● Problem requirements:
Only the lines with "Policy" in them need to be copied from the listing.

--- START ---

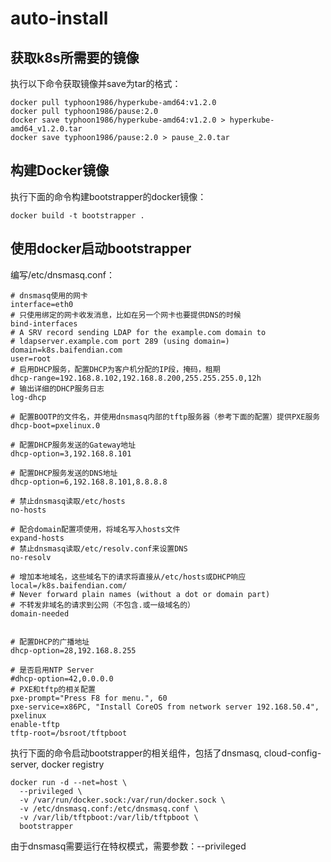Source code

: # auto-install

## 获取k8s所需要的镜像
执行以下命令获取镜像并save为tar的格式：
```
docker pull typhoon1986/hyperkube-amd64:v1.2.0
docker pull typhoon1986/pause:2.0
docker save typhoon1986/hyperkube-amd64:v1.2.0 > hyperkube-amd64_v1.2.0.tar
docker save typhoon1986/pause:2.0 > pause_2.0.tar
```
## 构建Docker镜像
执行下面的命令构建bootstrapper的docker镜像：
```
docker build -t bootstrapper .
```
## 使用docker启动bootstrapper
编写/etc/dnsmasq.conf：
```
# dnsmasq使用的网卡
interface=eth0
# 只使用绑定的网卡收发消息，比如在另一个网卡也要提供DNS的时候
bind-interfaces
# A SRV record sending LDAP for the example.com domain to
# ldapserver.example.com port 289 (using domain=)
domain=k8s.baifendian.com
user=root
# 启用DHCP服务，配置DHCP为客户机分配的IP段，掩码，租期
dhcp-range=192.168.8.102,192.168.8.200,255.255.255.0,12h
# 输出详细的DHCP服务日志
log-dhcp

# 配置BOOTP的文件名，并使用dnsmasq内部的tftp服务器（参考下面的配置）提供PXE服务
dhcp-boot=pxelinux.0

# 配置DHCP服务发送的Gateway地址
dhcp-option=3,192.168.8.101

# 配置DHCP服务发送的DNS地址
dhcp-option=6,192.168.8.101,8.8.8.8

# 禁止dnsmasq读取/etc/hosts
no-hosts

# 配合domain配置项使用，将域名写入hosts文件
expand-hosts
# 禁止dnsmasq读取/etc/resolv.conf来设置DNS
no-resolv

# 增加本地域名，这些域名下的请求将直接从/etc/hosts或DHCP响应
local=/k8s.baifendian.com/
# Never forward plain names (without a dot or domain part)
# 不转发非域名的请求到公网（不包含.或一级域名的）
domain-needed


# 配置DHCP的广播地址
dhcp-option=28,192.168.8.255

# 是否启用NTP Server
#dhcp-option=42,0.0.0.0
# PXE和tftp的相关配置
pxe-prompt="Press F8 for menu.", 60
pxe-service=x86PC, "Install CoreOS from network server 192.168.50.4", pxelinux
enable-tftp
tftp-root=/bsroot/tftpboot
```
执行下面的命令启动bootstrapper的相关组件，包括了dnsmasq, cloud-config-server, docker registry
```
docker run -d --net=host \
  --privileged \
  -v /var/run/docker.sock:/var/run/docker.sock \
  -v /etc/dnsmasq.conf:/etc/dnsmasq.conf \
  -v /var/lib/tftpboot:/var/lib/tftpboot \
  bootstrapper
```
由于dnsmasq需要运行在特权模式，需要参数：--privileged
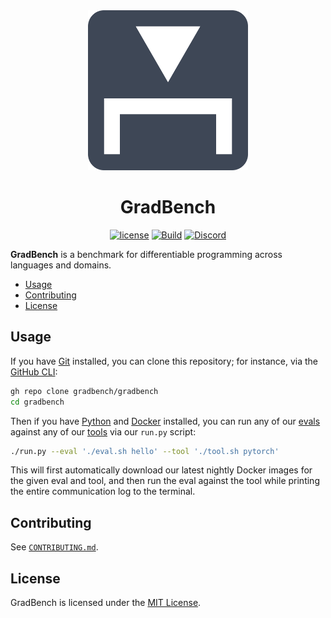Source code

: <div align="center"><img height="256" src="packages/gradbench/src/logo.svg" /></div>
<h1 align="center">GradBench</h1>
<p align="center"><a href="LICENSE"><img src="https://img.shields.io/github/license/rose-lang/rose" alt="license" /></a> <a href="https://github.com/gradbench/gradbench/actions/workflows/build.yml"><img src="https://github.com/gradbench/gradbench/actions/workflows/build.yml/badge.svg" alt="Build" /></a> <a href="https://discord.gg/nPXmPzeykS"><img src="https://dcbadge.vercel.app/api/server/nPXmPzeykS?style=flat" alt="Discord" /></a></p>

**GradBench** is a benchmark for differentiable programming across languages and domains.

<!-- toc -->

- [Usage](#usage)
- [Contributing](#contributing)
- [License](#license)

<!-- tocstop -->

## Usage

If you have [Git][] installed, you can clone this repository; for instance, via the [GitHub CLI][]:

```sh
gh repo clone gradbench/gradbench
cd gradbench
```

Then if you have [Python][] and [Docker][] installed, you can run any of our [evals](evals) against any of our [tools](tools) via our `run.py` script:

```sh
./run.py --eval './eval.sh hello' --tool './tool.sh pytorch'
```

This will first automatically download our latest nightly Docker images for the given eval and tool, and then run the eval against the tool while printing the entire communication log to the terminal.

## Contributing

See [`CONTRIBUTING.md`](CONTRIBUTING.md).

## License

GradBench is licensed under the [MIT License](LICENSE).

[docker]: https://docs.docker.com/engine/install/
[git]: https://git-scm.com/downloads
[github cli]: https://github.com/cli/cli#installation
[python]: https://www.python.org/downloads/
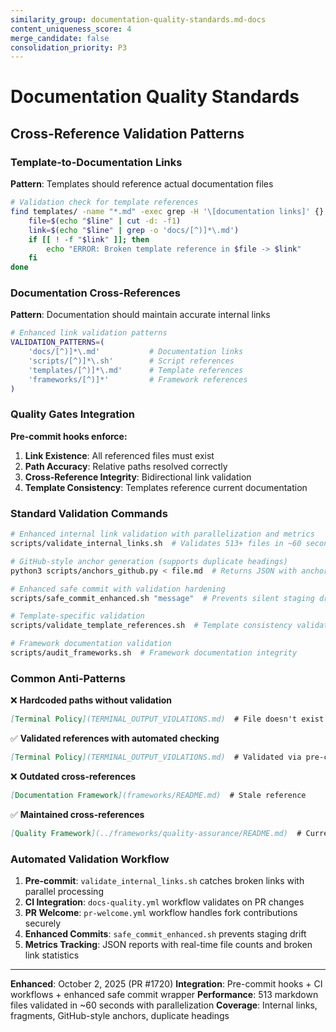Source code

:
 ```yaml
---
similarity_group: documentation-quality-standards.md-docs
content_uniqueness_score: 4
merge_candidate: false
consolidation_priority: P3
---
```

# Documentation Quality Standards

## Cross-Reference Validation Patterns

### Template-to-Documentation Links

**Pattern**: Templates should reference actual documentation files

```bash
# Validation check for template references
find templates/ -name "*.md" -exec grep -H '\[documentation links]' {} \; | while read -r line; do
    file=$(echo "$line" | cut -d: -f1)
    link=$(echo "$line" | grep -o 'docs/[^)]*\.md')
    if [[ ! -f "$link" ]]; then
        echo "ERROR: Broken template reference in $file -> $link"
    fi
done
```

### Documentation Cross-References

**Pattern**: Documentation should maintain accurate internal links

```bash
# Enhanced link validation patterns
VALIDATION_PATTERNS=(
    'docs/[^)]*\.md'           # Documentation links
    'scripts/[^)]*\.sh'        # Script references
    'templates/[^)]*\.md'      # Template references
    'frameworks/[^)]*'         # Framework references
)
```

### Quality Gates Integration

**Pre-commit hooks enforce:**

1. **Link Existence**: All referenced files must exist
2. **Path Accuracy**: Relative paths resolved correctly
3. **Cross-Reference Integrity**: Bidirectional link validation
4. **Template Consistency**: Templates reference current documentation

### Standard Validation Commands

```bash
# Enhanced internal link validation with parallelization and metrics
scripts/validate_internal_links.sh  # Validates 513+ files in ~60 seconds

# GitHub-style anchor generation (supports duplicate headings)
python3 scripts/anchors_github.py < file.md  # Returns JSON with anchors array

# Enhanced safe commit with validation hardening
scripts/safe_commit_enhanced.sh "message"  # Prevents silent staging drift

# Template-specific validation
scripts/validate_template_references.sh  # Template consistency validation

# Framework documentation validation
scripts/audit_frameworks.sh  # Framework documentation integrity
```

### Common Anti-Patterns

❌ **Hardcoded paths without validation**

```markdown
[Terminal Policy](TERMINAL_OUTPUT_VIOLATIONS.md)  # File doesn't exist
```

✅ **Validated references with automated checking**

```markdown
[Terminal Policy](TERMINAL_OUTPUT_VIOLATIONS.md)  # Validated via pre-commit
```

❌ **Outdated cross-references**

```markdown
[Documentation Framework](frameworks/README.md)  # Stale reference
```

✅ **Maintained cross-references**

```markdown
[Quality Framework](../frameworks/quality-assurance/README.md)  # Current and validated
```

### Automated Validation Workflow

1. **Pre-commit**: `validate_internal_links.sh` catches broken links with parallel processing
2. **CI Integration**: `docs-quality.yml` workflow validates on PR changes
3. **PR Welcome**: `pr-welcome.yml` workflow handles fork contributions securely
4. **Enhanced Commits**: `safe_commit_enhanced.sh` prevents staging drift
5. **Metrics Tracking**: JSON reports with real-time file counts and broken link statistics

---
**Enhanced**: October 2, 2025 (PR #1720)
**Integration**: Pre-commit hooks + CI workflows + enhanced safe commit wrapper
**Performance**: 513 markdown files validated in ~60 seconds with parallelization
**Coverage**: Internal links, fragments, GitHub-style anchors, duplicate headings
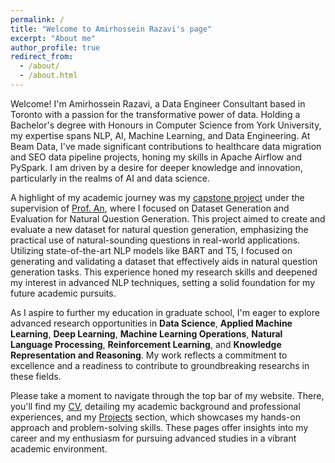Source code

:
 ```yaml
---
permalink: /
title: "Welcome to Amirhossein Razavi's page"
excerpt: "About me"
author_profile: true
redirect_from: 
  - /about/
  - /about.html
---
```



Welcome! I'm Amirhossein Razavi, a Data Engineer Consultant based in Toronto with a passion for the transformative power of data. Holding a Bachelor's degree with Honours in Computer Science from York University, my expertise spans NLP, AI, Machine Learning, and Data Engineering. At Beam Data, I've made significant contributions to healthcare data migration and SEO data pipeline projects, honing my skills in Apache Airflow and PySpark. I am driven by a desire for deeper knowledge and innovation, particularly in the realms of AI and data science.

A highlight of my academic journey was my [capstone project](https://razaviah.github.io/projects/dataset-generation-and-evaluation-for-natural-question-generation) under the supervision of [Prof. An](https://scholar.google.com/citations?hl=en&user=2eUL7eEAAAAJ), where I focused on Dataset Generation and Evaluation for Natural Question Generation. This project aimed to create and evaluate a new dataset for natural question generation, emphasizing the practical use of natural-sounding questions in real-world applications. Utilizing state-of-the-art NLP models like BART and T5, I focused on generating and validating a dataset that effectively aids in natural question generation tasks. This experience honed my research skills and deepened my interest in advanced NLP techniques, setting a solid foundation for my future academic pursuits.

As I aspire to further my education in graduate school, I'm eager to explore advanced research opportunities in **Data Science**, **Applied Machine Learning**, **Deep Learning**, **Machine Learning Operations**, **Natural Language Processing**, **Reinforcement Learning**, and **Knowledge Representation and Reasoning**. My work reflects a commitment to excellence and a readiness to contribute to groundbreaking researchs in these fields.

Please take a moment to navigate through the top bar of my website. There, you'll find my [CV](https://razaviah.github.io/cv), detailing my academic background and professional experiences, and my [Projects](https://razaviah.github.io/projects) section, which showcases my hands-on approach and problem-solving skills. These pages offer insights into my career and my enthusiasm for pursuing advanced studies in a vibrant academic environment.
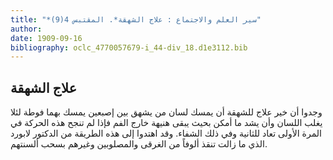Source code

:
```yaml
---
title: "*سير العلم والاجتماع : علاج الشهقة*. المقتبس 4(9)"
author: 
date: 1909-09-16
bibliography: oclc_4770057679-i_44-div_18.d1e3112.bib
---
```




##  علاج الشهقة 


 وجدوا أن خير علاج للشهقة أن يمسك لسان من يشهق بين إصبعين يمسك بهما فوطة لئلا يغلب اللسان وأن يشد ما أمكن بحيث يبقى هنيهة خارج الفم فإذا لم تنجح هذه الحركة في المرة الأولى تعاد للثانية وفي ذلك الشفاء. وقد اهتدوا إلى هذه الطريقة من الدكتور لابورد الذي ما زالت تنقذ ألوفاً من الغرقى والمصلوبين وغيرهم بسحب ألسنتهم. 
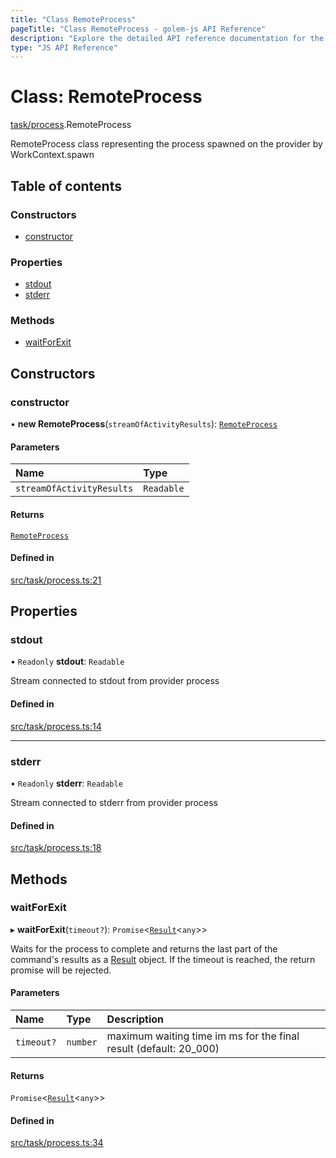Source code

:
 ```yaml
---
title: "Class RemoteProcess"
pageTitle: "Class RemoteProcess - golem-js API Reference"
description: "Explore the detailed API reference documentation for the Class RemoteProcess within the golem-js SDK for the Golem Network."
type: "JS API Reference"
---
```

# Class: RemoteProcess

[task/process](../modules/task_process).RemoteProcess

RemoteProcess class representing the process spawned on the provider by WorkContext.spawn

## Table of contents

### Constructors

- [constructor](task_process.RemoteProcess#constructor)

### Properties

- [stdout](task_process.RemoteProcess#stdout)
- [stderr](task_process.RemoteProcess#stderr)

### Methods

- [waitForExit](task_process.RemoteProcess#waitforexit)

## Constructors

### constructor

• **new RemoteProcess**(`streamOfActivityResults`): [`RemoteProcess`](task_process.RemoteProcess)

#### Parameters

| Name | Type |
| :------ | :------ |
| `streamOfActivityResults` | `Readable` |

#### Returns

[`RemoteProcess`](task_process.RemoteProcess)

#### Defined in

[src/task/process.ts:21](https://github.com/golemfactory/golem-js/blob/69e0610/src/task/process.ts#L21)

## Properties

### stdout

• `Readonly` **stdout**: `Readable`

Stream connected to stdout from provider process

#### Defined in

[src/task/process.ts:14](https://github.com/golemfactory/golem-js/blob/69e0610/src/task/process.ts#L14)

___

### stderr

• `Readonly` **stderr**: `Readable`

Stream connected to stderr from provider process

#### Defined in

[src/task/process.ts:18](https://github.com/golemfactory/golem-js/blob/69e0610/src/task/process.ts#L18)

## Methods

### waitForExit

▸ **waitForExit**(`timeout?`): `Promise`\<[`Result`](activity_results.Result)\<`any`\>\>

Waits for the process to complete and returns the last part of the command's results as a [Result](activity_results.Result) object.
If the timeout is reached, the return promise will be rejected.

#### Parameters

| Name | Type | Description |
| :------ | :------ | :------ |
| `timeout?` | `number` | maximum waiting time im ms for the final result (default: 20_000) |

#### Returns

`Promise`\<[`Result`](activity_results.Result)\<`any`\>\>

#### Defined in

[src/task/process.ts:34](https://github.com/golemfactory/golem-js/blob/69e0610/src/task/process.ts#L34)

--- END ---

● Result of the task:
[Terminal Policy](TERMINAL_OUTPUT_VIOLATIONS.md)  # File doesn't exist
[Terminal Policy](TERMINAL_OUTPUT_VIOLATIONS.md)  # Validated via pre-commit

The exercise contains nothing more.